→ Data extracted from a collection
■ ■ ■ ■ ■ ■ ■
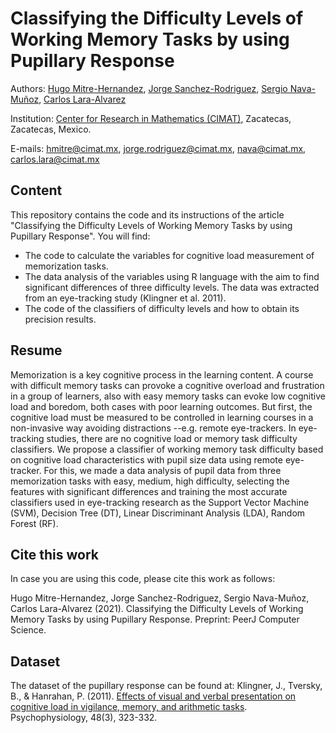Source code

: # Classifying the Difficulty Levels of Working Memory Tasks by using Pupillary Response
Authors: [Hugo Mitre-Hernandez](http://scholar.google.com/citations?user=TjQqDSIAAAAJ&hl=en), [Jorge Sanchez-Rodriguez](https://scholar.google.com/citations?user=1hWlnBoAAAAJ&hl=en), [Sergio Nava-Muñoz](https://scholar.google.com/citations?user=Fc9sxKgAAAAJ&hl=en&authuser=1&oi=ao), [Carlos Lara-Alvarez](https://scholar.google.com.mx/citations?user=LwK9CQ8AAAAJ&hl=es)

Institution: [Center for Research in Mathematics (CIMAT)](http://www.cimat.mx/en), Zacatecas, Zacatecas, Mexico.

E-mails: hmitre@cimat.mx, jorge.rodriguez@cimat.mx, nava@cimat.mx, carlos.lara@cimat.mx 

## Content
This repository contains the code and its instructions of the article "Classifying the Difficulty Levels of Working Memory Tasks by using Pupillary Response". You will find:
- The code to calculate the variables for cognitive load measurement of memorization tasks.
- The data analysis of the variables using R language with the aim to find significant differences of three difficulty levels. The data was extracted from an eye-tracking study (Klingner et al. 2011).
- The code of the classifiers of difficulty levels and how to obtain its precision results.

## Resume
Memorization is a key cognitive process in the learning content. A course with difficult memory tasks can provoke a cognitive overload and frustration in a group of learners, also with easy memory tasks can evoke low cognitive load and boredom, both cases with poor learning outcomes. But first, the cognitive load must be measured to be controlled in learning courses in a non-invasive way avoiding distractions --e.g. remote eye-trackers. In eye-tracking studies, there are no cognitive load or memory task difficulty classifiers. We propose a classifier of working memory task difficulty based on cognitive load characteristics with pupil size data using remote eye-tracker. For this, we made a data analysis of pupil data from three memorization tasks with easy, medium, high difficulty, selecting the features with significant differences and training the most accurate classifiers used in eye-tracking research as the Support Vector Machine (SVM), Decision Tree (DT), Linear Discriminant Analysis (LDA), Random Forest (RF).

## Cite this work
In case you are using this code, please cite this work as follows:

Hugo Mitre-Hernandez, Jorge Sanchez-Rodriguez, Sergio Nava-Muñoz, Carlos Lara-Alvarez (2021). Classifying the Difficulty Levels of Working Memory Tasks by using Pupillary Response. Preprint: PeerJ Computer Science.

## Dataset
The dataset of the pupillary response can be found at:
Klingner, J., Tversky, B., & Hanrahan, P. (2011). [Effects of visual and verbal presentation on cognitive load in vigilance, memory, and arithmetic tasks](https://onlinelibrary.wiley.com/doi/abs/10.1111/j.1469-8986.2010.01069.x). Psychophysiology, 48(3), 323-332.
■ ■ ■ ■ ■ ■ ■
→ What the exercise asks
Select every line in the records above that contains the word "Hernandez".

→ Answer box
Authors: [Hugo Mitre-Hernandez](http://scholar.google.com/citations?user=TjQqDSIAAAAJ&hl=en), [Jorge Sanchez-Rodriguez](https://scholar.google.com/citations?user=1hWlnBoAAAAJ&hl=en), [Sergio Nava-Muñoz](https://scholar.google.com/citations?user=Fc9sxKgAAAAJ&hl=en&authuser=1&oi=ao), [Carlos Lara-Alvarez](https://scholar.google.com.mx/citations?user=LwK9CQ8AAAAJ&hl=es)
Hugo Mitre-Hernandez, Jorge Sanchez-Rodriguez, Sergio Nava-Muñoz, Carlos Lara-Alvarez (2021). Classifying the Difficulty Levels of Working Memory Tasks by using Pupillary Response. Preprint: PeerJ Computer Science.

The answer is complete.